Há muitos acordos em que a pessoa poderia obter grandes benefícios, se fosse capaz de cumprir até a morte com o que se propõe.
As Pessoas não recordam suas existências anteriores, nem viajam conscientemente pelos mundos internos, proque trocam o Íntimo, este Cristo Bendito, pelas coisas do mundo. Querem ver judas?
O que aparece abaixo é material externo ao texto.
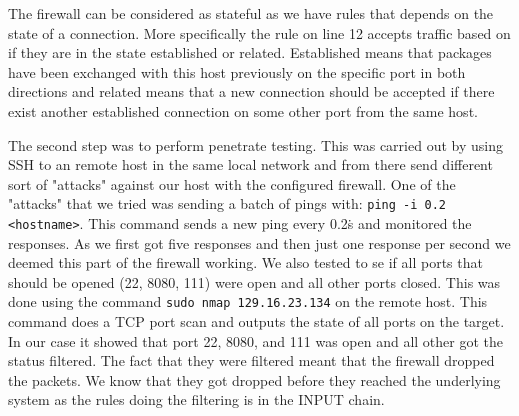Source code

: The firewall can be considered as stateful as we have rules that depends on the state of a connection. More specifically the rule on line 12 accepts traffic based on if they are in the state established or related. Established means that packages have been exchanged with this host previously on the specific port in both directions and related means that a new connection should be accepted if there exist another established connection on some other port from the same host.

The second step was to perform penetrate testing. This was carried out by using SSH to an remote host in the same local network and from there send different sort of "attacks" against our host with the configured firewall. One of the "attacks" that we tried was sending a batch of pings with: \texttt{ping -i 0.2 <hostname>}. This command sends a new ping every 0.2\.s and monitored the responses. As we first got five responses and then just one response per second we deemed this part of the firewall working. We also tested to se if all ports that should be opened (22, 8080, 111) were open and all other ports closed. This was done using the command \texttt{sudo nmap 129.16.23.134} on the remote host. This command does a TCP port scan and outputs the state of all ports on the target. In our case it showed that port 22, 8080, and 111 was open and all other got the status filtered. The fact that they were filtered meant that the firewall dropped the packets. We know that they got dropped before they reached the underlying system as the rules doing the filtering is in the INPUT chain.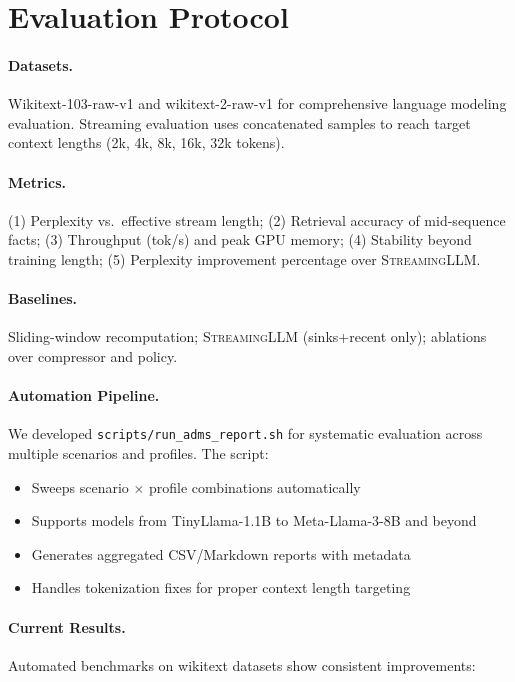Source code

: \documentclass[11pt]{article}
\newcommand{\streaming}{\textsc{StreamingLLM}}
\begin{document}
\section{Evaluation Protocol}

\paragraph{Datasets.}
Wikitext-103-raw-v1 and wikitext-2-raw-v1 for comprehensive language modeling evaluation. Streaming evaluation uses concatenated samples to reach target context lengths (2k, 4k, 8k, 16k, 32k tokens).

\paragraph{Metrics.}
(1) Perplexity vs.\ effective stream length; (2) Retrieval accuracy of mid-sequence facts; (3) Throughput (tok/s) and peak GPU memory; (4) Stability beyond training length; (5) Perplexity improvement percentage over \streaming{}.


\paragraph{Baselines.}
Sliding-window recomputation; \streaming{} (sinks+recent only); ablations over compressor and policy.

\paragraph{Automation Pipeline.}
We developed \texttt{scripts/run\_adms\_report.sh} for systematic evaluation across multiple scenarios and profiles. The script:
\begin{itemize}
  \item Sweeps scenario $\times$ profile combinations automatically
  \item Supports models from TinyLlama-1.1B to Meta-Llama-3-8B and beyond
  \item Generates aggregated CSV/Markdown reports with metadata
  \item Handles tokenization fixes for proper context length targeting
\end{itemize}

\paragraph{Current Results.}
Automated benchmarks on wikitext datasets show consistent improvements:
\end{document}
Pois que cada um se olhe no espelho e verá!

Nós nos contentamos com pequenos detalhes e bobagens passageiras da vida, e o Ser, a Obra, por mais que seja a meta de muitos, na prática é algo que fica sempre em segundo plano.
Podemos estar fazendo muitas coisas, coisas realmente relativas ao que é a Obra, mas se não é nossa consciência ali atuando, se não é o Ser obrando pelas mãos desta pessoa, ela não faz mais do que um castelo de cartas, esculturas em areia, que o tempo desfaz, porque não foi uma Obra do Espírito.


Temos que entender que não é questão de fazer grandes coisas, mas fazer o que nos corresponde, fazer o que cabe a cada um, dentro do que seja o impulso que lhe dá sua consciência, dos ordenamentos que tenha de seu Ser, e o que seja autorizado pela Venerável Loja Branca.


Se vivem algo prazeroso, seja bom, seja mau, pois que vivam conscientemente... nada mais justo do que gravar em ferro e fogo estas experiências, para que saibamos suas origens e consequências, e nos façamos livres daquilo que não nos corresponde.